Martial Law Fails to Halt Armenian Riots over Nagorno-Karabakh

Protesters gather near the parliamentary building during a protest against an agreement to halt fighting over the Nagorno-Karabakh region, in Yerevan, Armenia, Wednesday, Nov. 11, 2020. Thousands of people flooded the streets of Yerevan once again on Wednesday, protesting an agreement between Armenia and Azerbaijan to halt the fighting over …
Dmitri Lovetsky/AP Photo

Thousands of Armenians took to the streets of the capital Yerevan again on Wednesday to demand the resignation of Prime Minister Nikol Pashinyan following the agreement of a peace deal with Azerbaijan over the disputed Nagorno-Karabakh region.

Under the new agreement, brokered by Russia, the two sides will end the first conflict since the end of 1994  the Nagorno-Karabakh War, which killed more than 2,000 people on both sides.
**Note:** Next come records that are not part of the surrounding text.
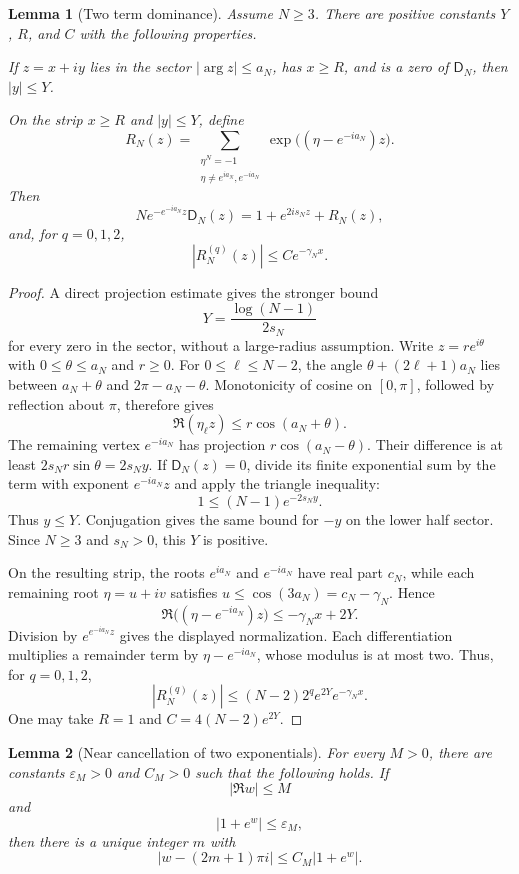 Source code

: \documentclass[11pt,letterpaper]{article}
\newtheorem{lemma}[lemma]{Lemma}
\theoremstyle{definition}
\theoremstyle{remark}
\newcommand{\Dfun}{\mathsf D}
\begin{document}
\begin{lemma}[Two term dominance]\label{lem:two_term_dominance}
Assume $N\geq3$.  There are positive constants $Y$, $R$, and $C$ with the following properties.

If $z=x+iy$ lies in the sector $|\arg z|\leq a_N$, has $x\geq R$, and is a zero of $\Dfun_N$, then $|y|\leq Y$.

On the strip $x\geq R$ and $|y|\leq Y$, define
\[
R_N(z)
=
\sum_{\substack{\eta^N=-1\\
\eta\ne e^{ia_N},e^{-ia_N}}}
\exp\bigl((\eta-e^{-ia_N})z\bigr).
\]
Then
\[
N e^{-e^{-ia_N}z}\Dfun_N(z)
=
1+e^{2is_Nz}+R_N(z),
\]
and, for $q=0,1,2$,
\[
|R_N^{(q)}(z)|
\leq
C e^{-\gamma_Nx}.
\]
\end{lemma}

\begin{proof}
A direct projection estimate gives the stronger bound
\[
Y=\frac{\log(N-1)}{2s_N}
\]
for every zero in the sector, without a large-radius assumption.
Write $z=re^{i\theta}$ with $0\leq\theta\leq a_N$ and $r\geq0$.
For $0\leq\ell\leq N-2$, the angle
$\theta+(2\ell+1)a_N$ lies between $a_N+\theta$ and
$2\pi-a_N-\theta$. Monotonicity of cosine on $[0,\pi]$, followed by
reflection about $\pi$, therefore gives
\[
\Re(\eta_\ell z)\leq r\cos(a_N+\theta).
\]
The remaining vertex $e^{-ia_N}$ has projection $r\cos(a_N-\theta)$.
Their difference is at least $2s_Nr\sin\theta=2s_Ny$.
If $\Dfun_N(z)=0$, divide its finite exponential sum by the term
with exponent $e^{-ia_N}z$ and apply the triangle inequality:
\[
1\leq(N-1)e^{-2s_Ny}.
\]
Thus $y\leq Y$. Conjugation gives the same bound for $-y$ on the lower
half sector. Since $N\geq3$ and $s_N>0$, this $Y$ is positive.

On the resulting strip, the roots $e^{ia_N}$ and $e^{-ia_N}$ have
real part $c_N$, while each remaining root $\eta=u+iv$ satisfies
$u\leq\cos(3a_N)=c_N-\gamma_N$. Hence
\[
\Re\bigl((\eta-e^{-ia_N})z\bigr)
\leq-\gamma_Nx+2Y.
\]
Division by $e^{e^{-ia_N}z}$ gives the displayed normalization.
Each differentiation multiplies a remainder term by
$\eta-e^{-ia_N}$, whose modulus is at most two. Thus, for $q=0,1,2$,
\[
|R_N^{(q)}(z)|\leq(N-2)2^qe^{2Y}e^{-\gamma_Nx}.
\]
One may take $R=1$ and $C=4(N-2)e^{2Y}$.
\end{proof}

\begin{lemma}[Near cancellation of two exponentials]\label{lem:near_cancellation}
For every $M>0$, there are constants $\varepsilon_M>0$ and $C_M>0$ such that the following holds.  If
\[
|\Re w|\leq M
\]
and
\[
|1+e^w|\leq\varepsilon_M,
\]
then there is a unique integer $m$ with
\[
|w-(2m+1)\pi i|
\leq
C_M|1+e^w|.
\]
\end{lemma}
\end{document}
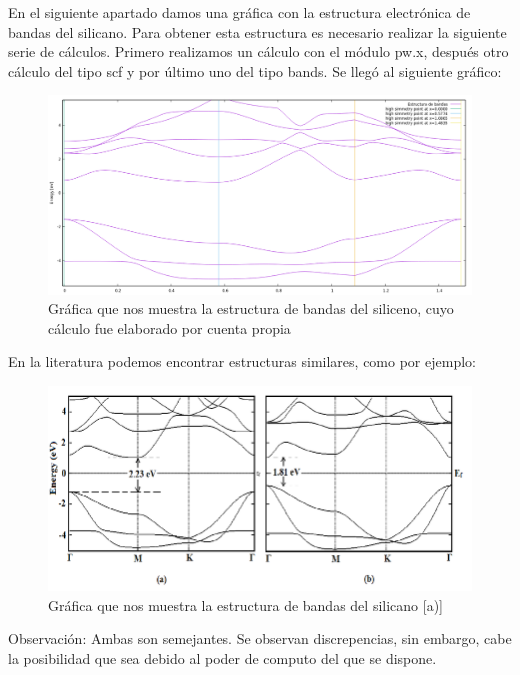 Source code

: En el siguiente apartado damos una gráfica con la estructura electrónica de bandas del silicano. 
Para obtener esta estructura es necesario realizar la siguiente serie de cálculos.
Primero realizamos un cálculo con el módulo pw.x, después otro cálculo 
del tipo scf y por último uno del tipo bands. Se llegó al siguiente gráfico:

\begin{figure}[H]
    \centering
    \includegraphics[scale=0.45]{images_silicano/bands_structure_silicane_10_bands_relax.png}
    \caption{Gráfica que nos muestra la estructura de bandas del siliceno, cuyo cálculo fue elaborado por cuenta propia}
\end{figure}

En la literatura podemos encontrar estructuras similares, como por ejemplo:

\begin{figure}[H]
    \centering
    \includegraphics[scale=0.5]{images_silicano/Bandstructure-of-a-silicane-and-b-germanane.png}
    \caption{Gráfica que nos muestra la estructura de bandas del silicano [a)] \cite{trivedi2014silicene} }
\end{figure}

\vspace{0.2cm}

Observación: Ambas son semejantes. Se observan discrepencias,
sin embargo, cabe la posibilidad que sea debido al poder de computo del que se dispone.


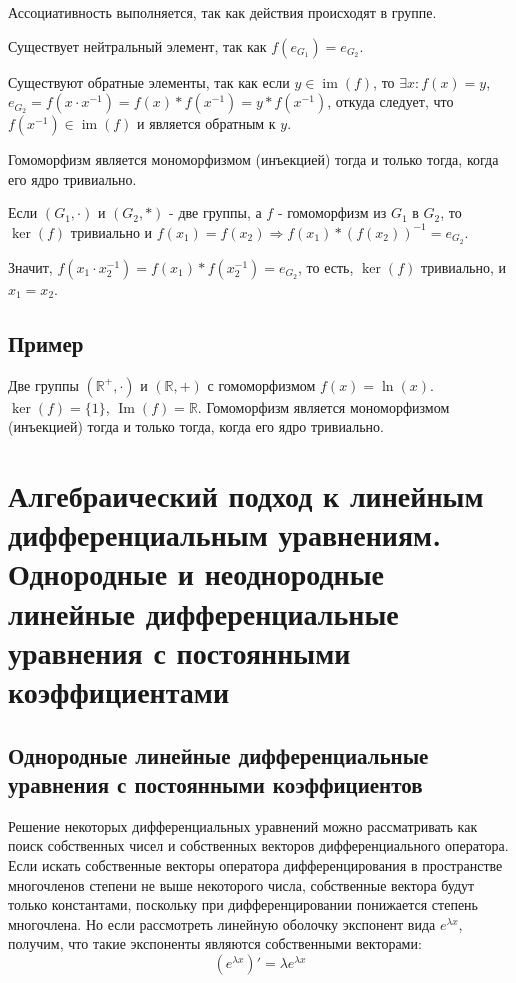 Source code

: \documentclass[12pt]{article}
\begin{document}
    Ассоциативность выполняется, так как действия происходят в группе.

    Существует нейтральный элемент, так как $f(e_{G_1})=e_{G_2}$.

    Существуют обратные элементы, так как если $y\in \operatorname{im}(f)$, то $\exists x:f(x)=y$, $e_{G_2}=f(x\cdot x^{-1})=f(x)*f(x^{-1})=y*f(x^{-1})$, откуда следует, что $f(x^{-1})\in \operatorname{im}(f)$ и является обратным к $y$.

    Гомоморфизм является мономорфизмом (инъекцией) тогда и только тогда, когда его ядро тривиально.

    Если $(G_1,\cdot)$ и $(G_2,*)$ - две группы, а $f$ - гомоморфизм из $G_1$ в $G_2$, то $\operatorname{ker}(f)$ тривиально и $f(x_1)=f(x_2)\Rightarrow f(x_1)*(f(x_2))^{-1}=e_{G_2}$.

    Значит, $f(x_1\cdot x_2^{-1})=f(x_1)*f(x_2^{-1})=e_{G_2}$, то есть, $\operatorname{ker}(f)$ тривиально, и $x_1=x_2$.

    \subsection{Пример}

    Две группы $(\mathbb{R}^{+},\cdot)$ и $(\mathbb{R},+)$ с гомоморфизмом $f(x) = \ln(x)$. $\ker(f) = \{1\}$, $\operatorname{Im}(f) = \mathbb{R}$. Гомоморфизм является мономорфизмом (инъекцией) тогда и только тогда, когда его ядро тривиально.

    \section{Алгебраический подход к линейным дифференциальным уравнениям. Однородные и неоднородные линейные дифференциальные уравнения с постоянными коэффициентами}

    \subsection{Однородные линейные дифференциальные уравнения с постоянными коэффициентов}
    Решение некоторых дифференциальных уравнений можно рассматривать как поиск
    собственных чисел и собственных векторов дифференциального оператора.  Если искать собственные векторы оператора дифференцирования в пространстве многочленов степени не выше некоторого числа, собственные вектора будут только константами, поскольку при дифференцировании понижается степень многочлена. Но если рассмотреть линейную оболочку экспонент вида $e^{\lambda x}$, получим, что такие экспоненты являются собственными векторами:
\[
    (e^{\lambda x})' = \lambda e^{\lambda x}
\]
\end{document}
Azerbaijan will keep a large chunk of the Nagorno-Karabakh region and surrounding areas it captured during the latest conflict.

The deal, confirmed on Tuesday, has sparked a furious reaction from many Armenians, with thousands of people taking to the streets on Wednesday afternoon in defiance of martial law, filling Yerevan’s central Liberty Square and accusing Pashinyan of treason.

Hundreds of protesters marched towards the country’s National Assembly on Tuesday following the announcement before scuffles broke out with police as they attempted to contain the gathering. Several individuals were detained, including opposition leader Gagik Tsarukian.

Hours after the ceasefire was announced on Monday, protesters stormed the parliament building, assaulting the speaker and looting Pashinyan’s office. All these protests were a violation of martial law, enforced by the government in September after the fighting broking out in Nagorno-Karabakh.

Despite agreeing to the deal, Pashinyan described it as “incredibly painful both for me and both for our people.” He added that he had taken the decision after “deep analyses of the combat situation and in discussion with best experts of the field,” after Azerbaijani forces achieved major battlefield gains, including the key strategic town of Shushi.

“This is not a victory but there is not defeat until you consider yourself defeated,” he added.

Deputy Prime Minister Tigran Avinian did not rule out the possibility of resignation but warned the opposition of implementing a “coup” against them.

Having brokered the deal, over 400 Russian troops, eight helicopters, and other military equipment were deployed to Nagorno-Karabakh as part of their “peacekeeping” mission.

According to Col. Gen. Sergei Rudskoi of the Russian joint chiefs of staff, his forces have already taken control of the Lachin Corridor, a critical mountain area that links Nagorno-Karabakh to Armenia. He added that around 2,000 troops will eventually be deployed to the region, as well as 90 armored personnel carriers to guarantee the terms outlined under the agreement.